Emit an exact copy of the lines running from the start of the records to the line containing "## SECTION 9: RISK & COMPLIANCE", both included.
───── AVAILABLE DATA ─────
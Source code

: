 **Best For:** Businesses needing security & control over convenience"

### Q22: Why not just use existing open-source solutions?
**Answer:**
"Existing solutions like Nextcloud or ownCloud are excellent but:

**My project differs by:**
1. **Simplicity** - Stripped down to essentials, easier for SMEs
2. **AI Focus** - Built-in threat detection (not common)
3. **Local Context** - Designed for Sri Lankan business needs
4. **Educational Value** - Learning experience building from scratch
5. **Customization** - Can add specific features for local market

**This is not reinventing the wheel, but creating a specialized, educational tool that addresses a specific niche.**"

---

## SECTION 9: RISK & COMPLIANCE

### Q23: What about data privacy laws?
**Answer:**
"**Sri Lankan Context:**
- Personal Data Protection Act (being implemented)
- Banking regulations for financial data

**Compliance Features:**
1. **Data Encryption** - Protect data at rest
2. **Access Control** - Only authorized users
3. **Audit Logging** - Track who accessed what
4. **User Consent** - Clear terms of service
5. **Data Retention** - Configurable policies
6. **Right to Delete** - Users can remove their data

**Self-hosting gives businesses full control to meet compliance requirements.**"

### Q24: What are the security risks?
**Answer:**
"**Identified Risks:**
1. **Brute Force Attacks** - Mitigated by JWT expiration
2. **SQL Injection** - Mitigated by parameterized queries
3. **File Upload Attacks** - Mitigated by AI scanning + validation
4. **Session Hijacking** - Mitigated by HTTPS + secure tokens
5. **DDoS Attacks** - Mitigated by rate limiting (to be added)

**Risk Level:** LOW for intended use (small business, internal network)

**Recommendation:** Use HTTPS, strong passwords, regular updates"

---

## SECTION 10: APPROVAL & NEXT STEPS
─────
EXERCISE OUTPUT:
Source code

: **Best For:** Businesses needing security & control over convenience"

### Q22: Why not just use existing open-source solutions?
**Answer:**
"Existing solutions like Nextcloud or ownCloud are excellent but:

**My project differs by:**
1. **Simplicity** - Stripped down to essentials, easier for SMEs
2. **AI Focus** - Built-in threat detection (not common)
3. **Local Context** - Designed for Sri Lankan business needs
4. **Educational Value** - Learning experience building from scratch
5. **Customization** - Can add specific features for local market

**This is not reinventing the wheel, but creating a specialized, educational tool that addresses a specific niche.**"

---

## SECTION 9: RISK & COMPLIANCE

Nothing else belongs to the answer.